Extract ROI timeseries from functional data:

```{r roi-extraction}
func_preproc <- ni_fmriprep_preproc(
  "/data/derivatives/fmriprep",
  subid = "01",
  task = "rest",
  suffix = "bold",
  space = "MNI152NLin2009cAsym"
)

roi_data <- ni_extract_roi(
  func_preproc$path[1],
  mask = "atlas_roi_001.nii.gz",
  method = "mean"
)
```

## Full pipeline with targets

Here's a complete pipeline that combines fmriprepper and niflowr using the targets package:

```{r targets-pipeline}
# _targets.R
library(targets)
library(niflowr)

list(
  tar_target(deriv_dir, "/data/derivatives/fmriprep"),

  tar_target(subjects, ni_fmriprep_derivatives(deriv_dir)$subject),

  tar_target(
    preproc,
    ni_fmriprep_preproc(deriv_dir, subid = subjects, suffix = "T1w"),
    pattern = map(subjects)
  ),

  tar_ni_step(
    registered,
    "ants.registration",
    fixed_image = "template.nii.gz",
    moving_image = preproc$path[1],
    output_transform_prefix = ni_deriv_path(preproc$path[1], desc = "customreg"),
    pattern = map(preproc)
  ),

  tar_target(
    func_preproc,
    ni_fmriprep_preproc(deriv_dir, subid = subjects, task = "rest", suffix = "bold"),
    pattern = map(subjects)
  ),

  tar_target(
    confounds,
    ni_fmriprep_confounds(
      deriv_dir,
      subid = subjects,
      task = "rest",
      select = c("trans_x", "trans_y", "trans_z", "rot_x", "rot_y", "rot_z")
    ),
    pattern = map(subjects)
  )
)
```

## Tips

**Check completion status:** Before starting niflowr post-processing, verify that fMRIPrep completed successfully for all subjects.
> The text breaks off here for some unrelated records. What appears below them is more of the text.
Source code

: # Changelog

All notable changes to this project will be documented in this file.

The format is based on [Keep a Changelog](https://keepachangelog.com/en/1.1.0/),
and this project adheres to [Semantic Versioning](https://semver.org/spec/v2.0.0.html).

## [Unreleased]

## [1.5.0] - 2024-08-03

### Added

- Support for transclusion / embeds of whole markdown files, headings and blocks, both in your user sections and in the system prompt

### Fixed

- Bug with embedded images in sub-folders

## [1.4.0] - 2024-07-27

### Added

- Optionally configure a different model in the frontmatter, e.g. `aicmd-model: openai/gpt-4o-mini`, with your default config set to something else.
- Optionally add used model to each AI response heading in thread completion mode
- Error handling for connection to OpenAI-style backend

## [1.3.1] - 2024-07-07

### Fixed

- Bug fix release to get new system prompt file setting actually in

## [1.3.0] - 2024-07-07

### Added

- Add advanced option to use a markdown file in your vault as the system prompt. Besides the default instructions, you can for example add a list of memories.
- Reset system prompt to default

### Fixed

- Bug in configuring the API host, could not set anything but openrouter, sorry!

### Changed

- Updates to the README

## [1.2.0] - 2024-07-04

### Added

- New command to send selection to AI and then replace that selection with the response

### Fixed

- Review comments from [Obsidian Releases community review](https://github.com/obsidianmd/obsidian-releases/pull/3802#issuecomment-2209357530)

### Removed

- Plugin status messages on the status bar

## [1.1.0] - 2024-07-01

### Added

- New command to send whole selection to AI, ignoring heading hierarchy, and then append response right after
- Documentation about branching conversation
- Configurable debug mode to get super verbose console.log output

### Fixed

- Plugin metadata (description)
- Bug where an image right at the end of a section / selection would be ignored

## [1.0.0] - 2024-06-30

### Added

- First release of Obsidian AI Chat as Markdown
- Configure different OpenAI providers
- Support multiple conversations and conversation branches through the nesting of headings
The fmriprepper package provides `is_completed()` to check for expected output files.

**Handle missing subjects:** Not all subjects may complete successfully. Use `ni_fmriprep_derivatives()` to discover which subjects have valid outputs, then filter your subject list accordingly.

**HPC considerations:** For large datasets, use fmriprepper's SLURM array integration (`write_slurm_array()`) to parallelize fMRIPrep across subjects. Once derivatives are ready, use targets with a parallel backend (`tar_make_future()`) to scale niflowr post-processing.

**Version tracking:** Both packages write provenance metadata. Check `dataset_description.json` in fMRIPrep derivatives and niflowr's container runtime metadata to ensure reproducibility.